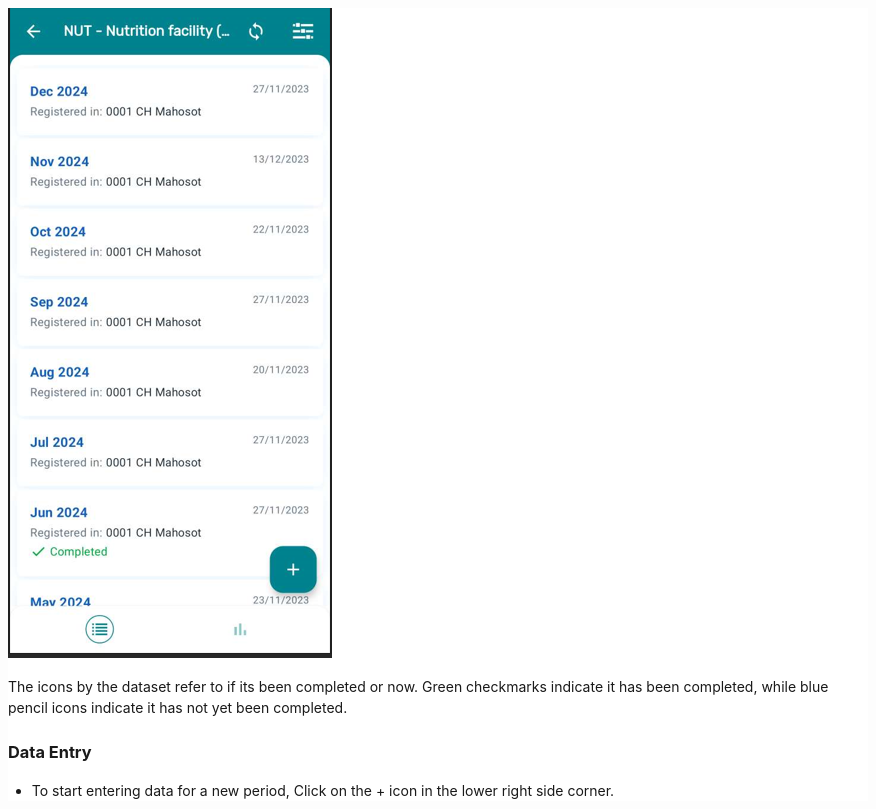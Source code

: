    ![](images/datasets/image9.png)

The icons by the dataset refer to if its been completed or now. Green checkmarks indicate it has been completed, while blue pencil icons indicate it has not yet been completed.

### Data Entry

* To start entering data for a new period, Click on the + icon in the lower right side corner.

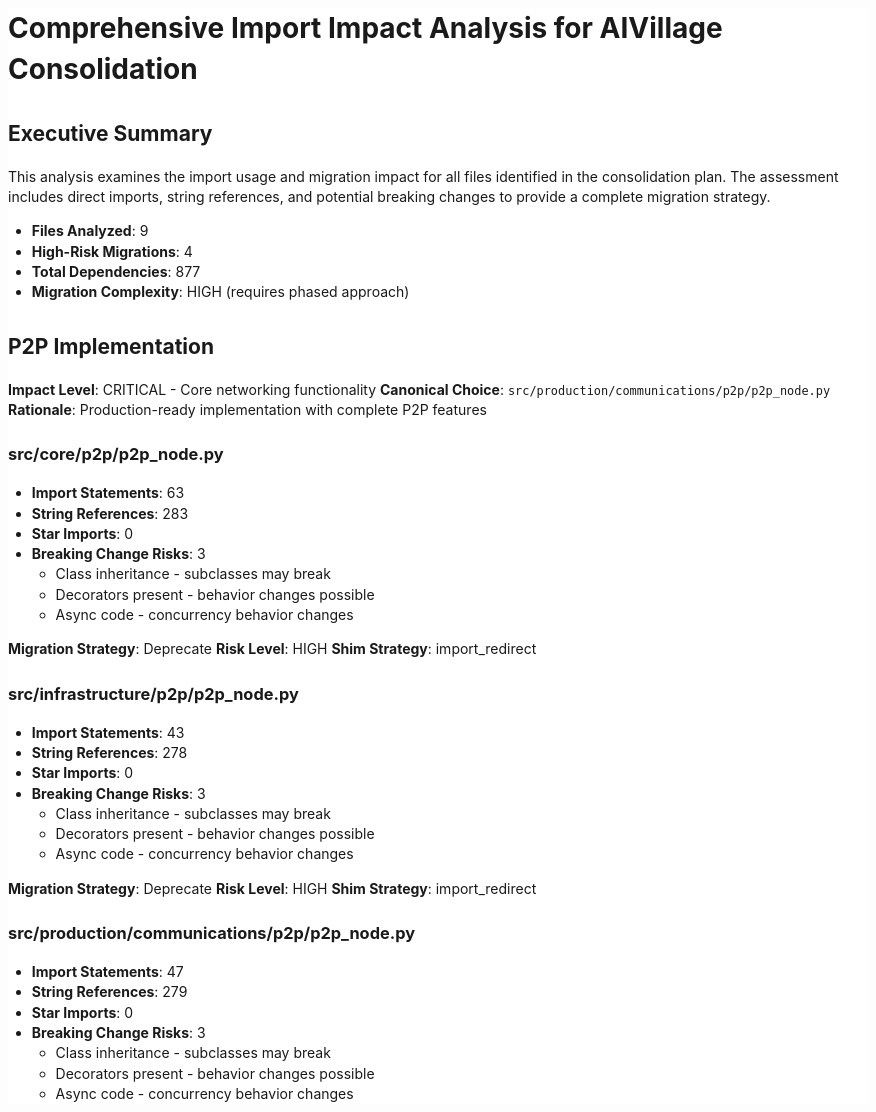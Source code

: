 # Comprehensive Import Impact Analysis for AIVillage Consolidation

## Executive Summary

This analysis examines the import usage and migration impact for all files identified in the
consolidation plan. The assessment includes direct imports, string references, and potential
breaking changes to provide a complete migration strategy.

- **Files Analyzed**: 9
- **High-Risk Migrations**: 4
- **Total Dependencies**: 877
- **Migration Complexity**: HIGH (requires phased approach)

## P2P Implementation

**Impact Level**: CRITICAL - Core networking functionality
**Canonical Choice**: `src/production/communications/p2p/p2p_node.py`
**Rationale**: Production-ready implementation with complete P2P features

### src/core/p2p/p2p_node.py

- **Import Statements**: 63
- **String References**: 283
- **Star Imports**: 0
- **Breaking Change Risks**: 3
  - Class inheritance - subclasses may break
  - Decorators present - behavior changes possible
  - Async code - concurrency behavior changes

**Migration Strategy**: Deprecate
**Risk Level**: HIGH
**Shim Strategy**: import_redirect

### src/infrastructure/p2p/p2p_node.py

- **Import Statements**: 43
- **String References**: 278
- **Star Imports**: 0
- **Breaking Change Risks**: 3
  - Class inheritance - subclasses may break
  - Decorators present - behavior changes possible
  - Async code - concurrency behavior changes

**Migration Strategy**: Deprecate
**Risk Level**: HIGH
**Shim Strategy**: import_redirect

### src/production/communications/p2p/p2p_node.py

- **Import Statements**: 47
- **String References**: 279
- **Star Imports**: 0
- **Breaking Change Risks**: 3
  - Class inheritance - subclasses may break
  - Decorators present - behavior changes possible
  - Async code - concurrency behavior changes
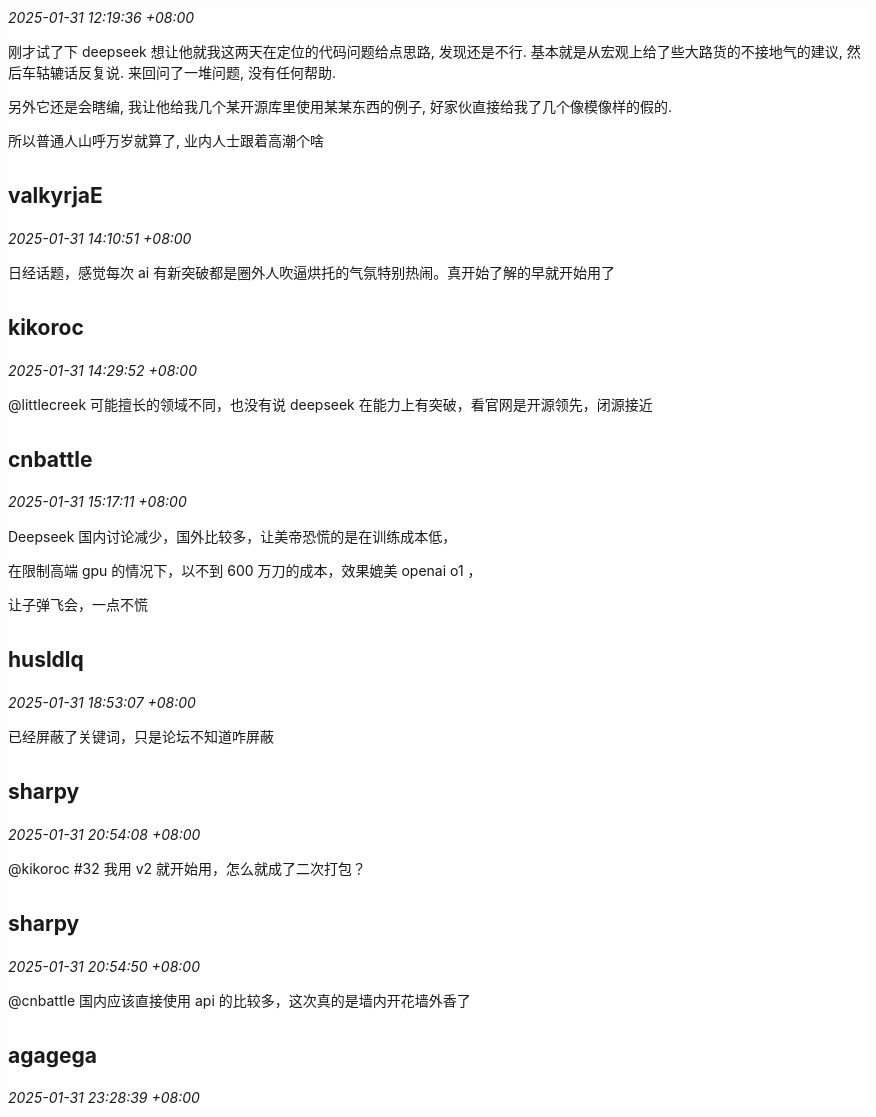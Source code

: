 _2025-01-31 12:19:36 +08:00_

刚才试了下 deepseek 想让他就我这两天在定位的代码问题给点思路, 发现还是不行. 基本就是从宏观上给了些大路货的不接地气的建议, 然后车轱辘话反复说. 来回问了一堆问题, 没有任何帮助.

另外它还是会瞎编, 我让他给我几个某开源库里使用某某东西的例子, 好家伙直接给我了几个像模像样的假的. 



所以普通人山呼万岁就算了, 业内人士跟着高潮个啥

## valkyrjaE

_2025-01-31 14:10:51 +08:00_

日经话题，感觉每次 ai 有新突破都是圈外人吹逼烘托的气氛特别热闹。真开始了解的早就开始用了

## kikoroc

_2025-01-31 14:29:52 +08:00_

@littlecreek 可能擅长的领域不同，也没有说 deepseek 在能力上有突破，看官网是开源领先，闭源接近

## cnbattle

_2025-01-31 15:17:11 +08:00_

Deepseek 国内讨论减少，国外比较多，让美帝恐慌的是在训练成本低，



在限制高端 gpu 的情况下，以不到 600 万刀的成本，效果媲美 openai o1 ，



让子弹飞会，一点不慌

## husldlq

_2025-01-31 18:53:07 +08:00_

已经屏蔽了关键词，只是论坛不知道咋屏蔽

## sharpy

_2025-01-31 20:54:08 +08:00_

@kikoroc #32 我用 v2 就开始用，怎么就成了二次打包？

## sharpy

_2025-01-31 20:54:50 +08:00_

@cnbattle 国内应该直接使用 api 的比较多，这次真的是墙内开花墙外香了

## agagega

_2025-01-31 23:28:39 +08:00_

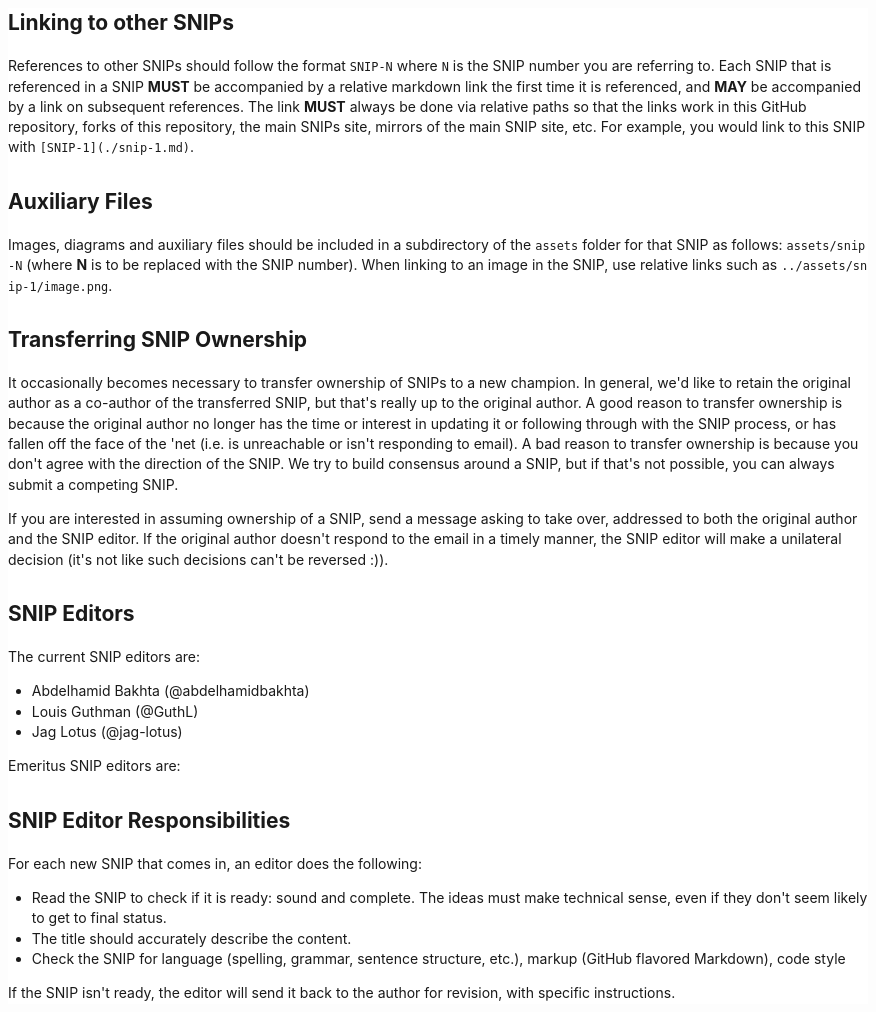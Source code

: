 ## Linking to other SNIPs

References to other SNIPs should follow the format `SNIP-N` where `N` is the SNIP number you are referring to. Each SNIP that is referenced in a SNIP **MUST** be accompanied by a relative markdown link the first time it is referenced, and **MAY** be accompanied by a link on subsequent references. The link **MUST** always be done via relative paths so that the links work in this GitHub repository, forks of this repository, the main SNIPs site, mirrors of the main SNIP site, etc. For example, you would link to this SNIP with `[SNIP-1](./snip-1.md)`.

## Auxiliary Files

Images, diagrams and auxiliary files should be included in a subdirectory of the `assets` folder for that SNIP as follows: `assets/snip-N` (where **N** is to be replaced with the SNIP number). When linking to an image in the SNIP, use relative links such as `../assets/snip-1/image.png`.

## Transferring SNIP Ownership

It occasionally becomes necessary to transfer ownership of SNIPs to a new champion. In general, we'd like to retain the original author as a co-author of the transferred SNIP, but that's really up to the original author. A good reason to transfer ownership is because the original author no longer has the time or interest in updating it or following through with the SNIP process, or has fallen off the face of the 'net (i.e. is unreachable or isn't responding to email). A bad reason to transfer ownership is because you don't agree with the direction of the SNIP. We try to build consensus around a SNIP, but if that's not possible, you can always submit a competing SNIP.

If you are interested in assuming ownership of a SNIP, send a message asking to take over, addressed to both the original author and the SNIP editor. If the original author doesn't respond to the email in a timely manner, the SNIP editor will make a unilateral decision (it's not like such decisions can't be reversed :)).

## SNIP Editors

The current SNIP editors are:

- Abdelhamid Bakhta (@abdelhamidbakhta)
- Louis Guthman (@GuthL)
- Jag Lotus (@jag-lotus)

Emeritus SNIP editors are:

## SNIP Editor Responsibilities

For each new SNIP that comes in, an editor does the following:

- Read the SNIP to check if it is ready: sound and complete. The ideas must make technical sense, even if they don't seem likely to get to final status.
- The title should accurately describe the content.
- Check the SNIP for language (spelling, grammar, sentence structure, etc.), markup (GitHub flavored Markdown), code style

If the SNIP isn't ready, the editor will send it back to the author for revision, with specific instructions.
---*---
** Task statement **
Show each line of the listing that holds the string "Statements".

** Answer section **
- **Import Statements**: 63
- **Import Statements**: 43
- **Import Statements**: 47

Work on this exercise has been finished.